Today I troll Facebook. Hugable baby pictures, tantalizing food, and the rest of the world is going to hell. A typical day. I learn that the animal I am most like is a tiger shrimp. OK, then. I wonder what the data miners in their virtual caves learned from me in this little exercise. That I am likely to stay in my burrow on a Friday night? Or that I like bright colors? And I’m apparently a cannibal because my favorite snack is seafood?
Will they learn that I am a writer who is stuck in her story?
Good writers need to occasionally stop and mentally inhale. We need to run things around in our minds to finally see that what we thought was a story arc is actually a ponderous wall of words that smacks the reader in the face and encourages her to do something, anything, rather than read our work.
Writers are mostly solitary, not ready to share our words until we think they are as polished as a Prius on the showroom floor. And we know the only way to get there is to write one damn word after one damn another.
The late David Carr, New York Times media critic, said the best advice he ever received was to “keep typing until it looks like writing.”
He’s right of course, but like all great truths, this one is sort of a royal pain in the neck. It also has exceptions, times when typing just looks like typing.

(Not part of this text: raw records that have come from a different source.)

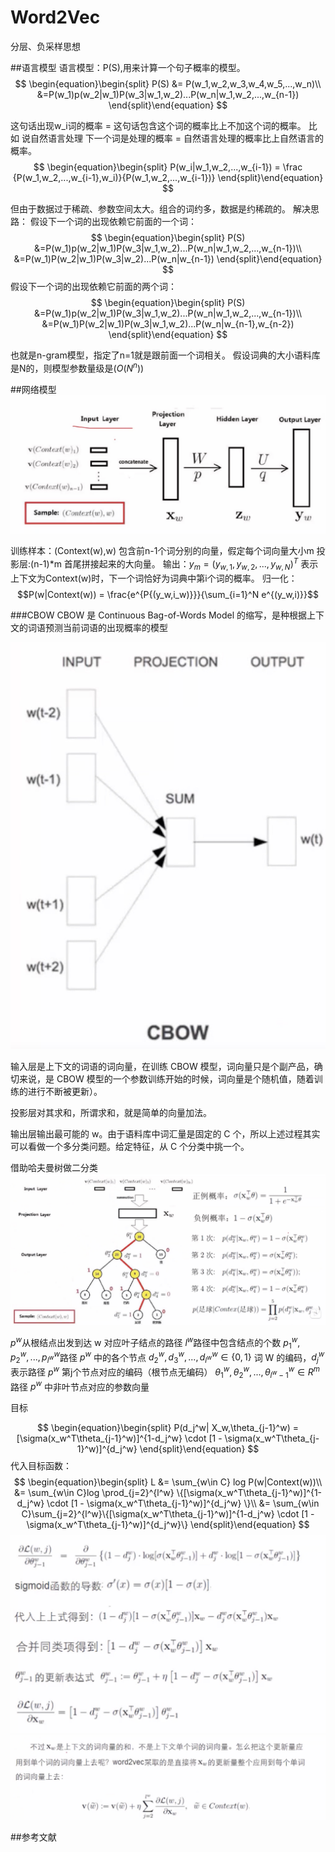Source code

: # Word2Vec

分层、负采样思想

##语言模型
语言模型：P(S),用来计算一个句子概率的模型。
$$
\begin{equation}\begin{split} 
P(S) &= P(w_1,w_2,w_3,w_4,w_5,...,w_n)\\
&=P(w_1)p(w_2|w_1)P(w_3|w_1,w_2)...P(w_n|w_1,w_2,...,w_{n-1})
\end{split}\end{equation}
$$

这句话出现w_i词的概率 = 这句话包含这个词的概率比上不加这个词的概率。
比如 说自然语言处理
下一个词是处理的概率 = 自然语言处理的概率比上自然语言的概率。
$$ 
\begin{equation}\begin{split} 
P(w_i|w_1,w_2,...,w_{i-1}) = \frac {P(w_1,w_2,...,w_{i-1},w_i)}{P(w_1,w_2,...,w_{i-1})} 
\end{split}\end{equation}
$$

但由于数据过于稀疏、参数空间太大。组合的词约多，数据是约稀疏的。
解决思路：
假设下一个词的出现依赖它前面的一个词：
$$
\begin{equation}\begin{split} 
P(S) &=P(w_1)p(w_2|w_1)P(w_3|w_1,w_2)...P(w_n|w_1,w_2,...,w_{n-1})\\
&=P(w_1)P(w_2|w_1)P(w_3|w_2)...P(w_n|w_{n-1})
\end{split}\end{equation}
$$
假设下一个词的出现依赖它前面的两个词：
$$
\begin{equation}\begin{split} 
P(S) &=P(w_1)p(w_2|w_1)P(w_3|w_1,w_2)...P(w_n|w_1,w_2,...,w_{n-1})\\
&=P(w_1)P(w_2|w_1)P(w_3|w_1,w_2)...P(w_n|w_{n-1},w_{n-2})
\end{split}\end{equation}
$$

也就是n-gram模型，指定了n=1就是跟前面一个词相关。
假设词典的大小语料库是N的，则模型参数量级是$(O(N^n))$

##网络模型
![-w1273](media/16108085872528/16120784275543.jpg)

训练样本：(Context(w),w) 包含前n-1个词分别的向量，假定每个词向量大小m
投影层:(n-1)*m 首尾拼接起来的大向量。
输出：$y_m = (y_{w,1},y_{w,2},...,y_{w,N})^T$ 表示上下文为Context(w)时，下一个词恰好为词典中第i个词的概率。
归一化：$$P(w|Context(w)) = \frac{e^{P{(y_w,i_w)}}}{\sum_{i=1}^N e^{(y_w,i)}}$$


###CBOW
CBOW 是 Continuous Bag-of-Words Model 的缩写，是种根据上下文的词语预测当前词语的出现概率的模型

![-w509](media/16108085872528/16120825786618.jpg)

输入层是上下文的词语的词向量，在训练 CBOW 模型，词向量只是个副产品，确切来说，是 CBOW 模型的一个参数训练开始的时候，词向量是个随机值，随着训练的进行不断被更新）。

投影层对其求和，所谓求和，就是简单的向量加法。

输出层输出最可能的 w。由于语料库中词汇量是固定的 C 个，所以上述过程其实可以看做一个多分类问题。给定特征，从 C 个分类中挑一个。

借助哈夫曼树做二分类
![-w1630](media/16108085872528/16120883164202.jpg)

$p^w$从根结点出发到达 w 对应叶子结点的路径 
$l^w$路径中包含结点的个数 
$p^w_1,p^w_2,...,p^w_{l^w}$路径 $p^w$ 中的各个节点
$d_2^w,d_3^w,...,d_{l^w}^w \in \{0,1\}$ 词 W 的编码，$d^w_j$ 表示路径 $p^w$ 第j个节点对应的编码（根节点无编码）
$\theta_1^w,\theta_2^w,...,\theta_{l^w-1}^w \in R^m$ 路径 $p^w$ 中非叶节点对应的参数向量

目标

$$
\begin{equation}\begin{split} 
P(d_j^w| X_w,\theta_{j-1}^w) = [\sigma(x_w^T\theta_{j-1}^w)]^{1-d_j^w} \cdot [1 - \sigma(x_w^T\theta_{j-1}^w)]^{d_j^w}
\end{split}\end{equation}
$$
代入目标函数：
$$
\begin{equation}\begin{split} 
L &= \sum_{w\in C} log P(w|Context(w))\\
&= \sum_{w\in C}log \prod_{j=2}^{l^w} \{[\sigma(x_w^T\theta_{j-1}^w)]^{1-d_j^w} \cdot [1 - \sigma(x_w^T\theta_{j-1}^w)]^{d_j^w} \}\\
&= \sum_{w\in C}\sum_{j=2}^{l^w}\{[\sigma(x_w^T\theta_{j-1}^w)]^{1-d_j^w} \cdot [1 - \sigma(x_w^T\theta_{j-1}^w)]^{d_j^w}\}
\end{split}\end{equation}
$$
![-w1069](media/16108085872528/16120914241888.jpg)
![-w1457](media/16108085872528/16120932853663.jpg)


##参考文献
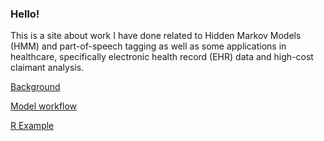 ### Hello!

This is a site about work I have done related to Hidden Markov Models (HMM) and part-of-speech tagging as well as some applications in healthcare, specifically electronic health record (EHR) data and high-cost claimant analysis.

[Background](https://zacklarsen.github.io/hmm/Background.html)

[Model workflow](https://zacklarsen.github.io/hmm/Model_workflow.html)

[R Example](https://zacklarsen.github.io/hmm/R_example.html)


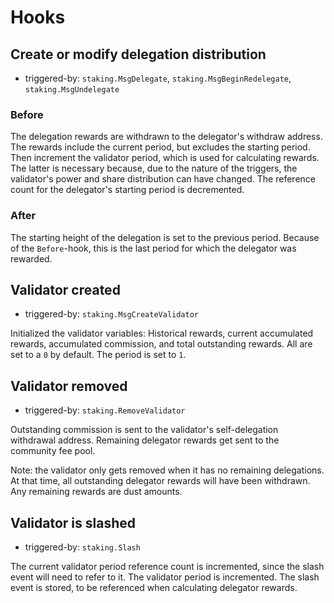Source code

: <!--
order: 5
-->

# Hooks

## Create or modify delegation distribution

 - triggered-by: `staking.MsgDelegate`, `staking.MsgBeginRedelegate`, `staking.MsgUndelegate`

### Before

The delegation rewards are withdrawn to the delegator's withdraw address.
The rewards include the current period, but excludes the starting period.
Then increment the validator period, which is used for calculating rewards.
The latter is necessary because, due to the nature of the triggers, the validator's power and share distribution can have changed.
The reference count for the delegator's starting period is decremented.

### After

The starting height of the delegation is set to the previous period.
Because of the `Before`-hook, this is the last period for which the delegator was rewarded.

## Validator created

- triggered-by: `staking.MsgCreateValidator`

Initialized the validator variables: Historical rewards, current accumulated rewards, accumulated commission, and total outstanding rewards.
All are set to a `0` by default.
The period is set to `1`.

## Validator removed

- triggered-by: `staking.RemoveValidator`

Outstanding commission is sent to the validator's self-delegation withdrawal address.
Remaining delegator rewards get sent to the community fee pool.

Note: the validator only gets removed when it has no remaining delegations.
At that time, all outstanding delegator rewards will have been withdrawn.
Any remaining rewards are dust amounts.

## Validator is slashed

- triggered-by: `staking.Slash`
  
The current validator period reference count is incremented, since the slash event will need to refer to it.
The validator period is incremented.
The slash event is stored, to be referenced when calculating delegator rewards.
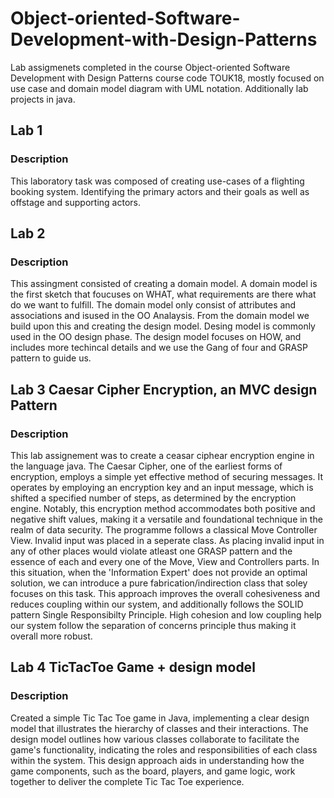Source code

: # Object-oriented-Software-Development-with-Design-Patterns
Lab assigmenets completed in the course Object-oriented Software Development with Design Patterns course code TOUK18, mostly focused on use case  and domain model diagram with UML notation. Additionally lab projects in java.

## Lab 1 
### Description
This laboratory task was composed of creating use-cases of a flighting booking system. Identifying the primary actors and their goals as well as offstage and supporting actors. 

## Lab 2 
### Description
This assingment consisted of creating a domain model. A domain model is the first sketch that foucuses on WHAT, what requirements are there what do we want to fulfill. The domain model only consist of attributes and associations and isused in the OO Analaysis. From the domain model we build upon this and creating the design model. Desing model is commonly used in the OO design phase. The design model focuses on HOW, and includes more techincal details and we use the Gang of four and GRASP pattern to guide us.

## Lab 3 Caesar Cipher Encryption, an MVC design Pattern
### Description 
This lab assignement was to create a ceasar ciphear encryption engine in the language java. The Caesar Cipher, one of the earliest forms of encryption, employs a simple yet effective method of securing messages. It operates by employing an encryption key and an input message, which is shifted a specified number of steps, as determined by the encryption engine. Notably, this encryption method accommodates both positive and negative shift values, making it a versatile and foundational technique in the realm of data security. The programme follows a classical Move Controller View. Invalid input was placed in a seperate class. As placing invalid input in any of other places would violate atleast one GRASP pattern and the essence of each and every one of the Move, View and Controllers parts. In this situation, when the 'Information Expert' does not provide an optimal solution, we can introduce a pure fabrication/indirection class that soley focuses on this task. This approach improves the overall cohesiveness and reduces coupling within our system, and additionally follows the SOLID pattern Single Responsibilty Principle. High cohesion and low coupling help our system follow the separation of concerns principle thus making it overall more robust. 

## Lab 4 TicTacToe Game + design model 
### Description
Created a simple Tic Tac Toe game in Java, implementing a clear design model that illustrates the hierarchy of classes and their interactions. The design model outlines how various classes collaborate to facilitate the game's functionality, indicating the roles and responsibilities of each class within the system. This design approach aids in understanding how the game components, such as the board, players, and game logic, work together to deliver the complete Tic Tac Toe experience.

A writer I follow on Facebook recently posted that she needed to vent because her memoir sequences weren’t making sense. She asked what other writers did, how they did it, why, who they read. Commenters suggested she print it out, put it on the floor, and see how it looks. Use index cards for key points. Read authors who also write non-chronologically. It was a helpful discussion for her—she was headed to the bookstore—and it reinforced that what my memoir needs right now is a break.
Also, that I should read Thomas Page McBee’s Man Alive, Heidi Julavits’ The Folded Clock, and Lidia Yuknavitch’s Chronology of Water. (A+ on titles, by the way.)
So for today the memoir is breathing, its cork off. My Walking Around Time has been fruitful. I’ve already figured out the flat tire and made notes on where I am going before and after that. I’ve walked and thought and processed and turned into a shrimp. My front door, laundry, and refrigerator are clean, my mind is ready to go, and the words are coming back.